Action item ▸
Retype the whole listing that follows so that it matches the original exactly.

═════ Dataset records

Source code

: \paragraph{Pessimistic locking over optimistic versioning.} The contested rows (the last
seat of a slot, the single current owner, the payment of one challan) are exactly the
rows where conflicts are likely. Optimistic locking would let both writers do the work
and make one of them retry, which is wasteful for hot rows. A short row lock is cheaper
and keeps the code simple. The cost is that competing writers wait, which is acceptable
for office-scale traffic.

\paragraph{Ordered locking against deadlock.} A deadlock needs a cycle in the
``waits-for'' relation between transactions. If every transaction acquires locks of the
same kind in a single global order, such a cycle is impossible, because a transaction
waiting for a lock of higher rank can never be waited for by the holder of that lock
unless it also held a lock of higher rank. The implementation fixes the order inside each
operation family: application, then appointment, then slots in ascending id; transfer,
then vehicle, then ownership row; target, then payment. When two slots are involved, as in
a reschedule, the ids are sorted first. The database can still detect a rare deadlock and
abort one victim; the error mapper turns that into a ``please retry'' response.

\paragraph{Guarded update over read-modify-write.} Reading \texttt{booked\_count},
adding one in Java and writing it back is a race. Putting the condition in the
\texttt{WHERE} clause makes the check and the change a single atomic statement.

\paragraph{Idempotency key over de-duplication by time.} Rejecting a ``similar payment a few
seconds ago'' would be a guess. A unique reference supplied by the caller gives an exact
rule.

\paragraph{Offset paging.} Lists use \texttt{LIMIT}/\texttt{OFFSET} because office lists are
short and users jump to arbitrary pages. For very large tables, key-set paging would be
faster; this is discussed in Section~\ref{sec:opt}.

══════════

Exercise response ▸
Source code

: \paragraph{Pessimistic locking over optimistic versioning.} The contested rows (the last
seat of a slot, the single current owner, the payment of one challan) are exactly the
rows where conflicts are likely. Optimistic locking would let both writers do the work
and make one of them retry, which is wasteful for hot rows. A short row lock is cheaper
and keeps the code simple. The cost is that competing writers wait, which is acceptable
for office-scale traffic.

\paragraph{Ordered locking against deadlock.} A deadlock needs a cycle in the
``waits-for'' relation between transactions. If every transaction acquires locks of the
same kind in a single global order, such a cycle is impossible, because a transaction
waiting for a lock of higher rank can never be waited for by the holder of that lock
unless it also held a lock of higher rank. The implementation fixes the order inside each
operation family: application, then appointment, then slots in ascending id; transfer,
then vehicle, then ownership row; target, then payment. When two slots are involved, as in
a reschedule, the ids are sorted first. The database can still detect a rare deadlock and
abort one victim; the error mapper turns that into a ``please retry'' response.

\paragraph{Guarded update over read-modify-write.} Reading \texttt{booked\_count},
adding one in Java and writing it back is a race. Putting the condition in the
\texttt{WHERE} clause makes the check and the change a single atomic statement.

\paragraph{Idempotency key over de-duplication by time.} Rejecting a ``similar payment a few
seconds ago'' would be a guess. A unique reference supplied by the caller gives an exact
rule.

\paragraph{Offset paging.} Lists use \texttt{LIMIT}/\texttt{OFFSET} because office lists are
short and users jump to arbitrary pages. For very large tables, key-set paging would be
faster; this is discussed in Section~\ref{sec:opt}.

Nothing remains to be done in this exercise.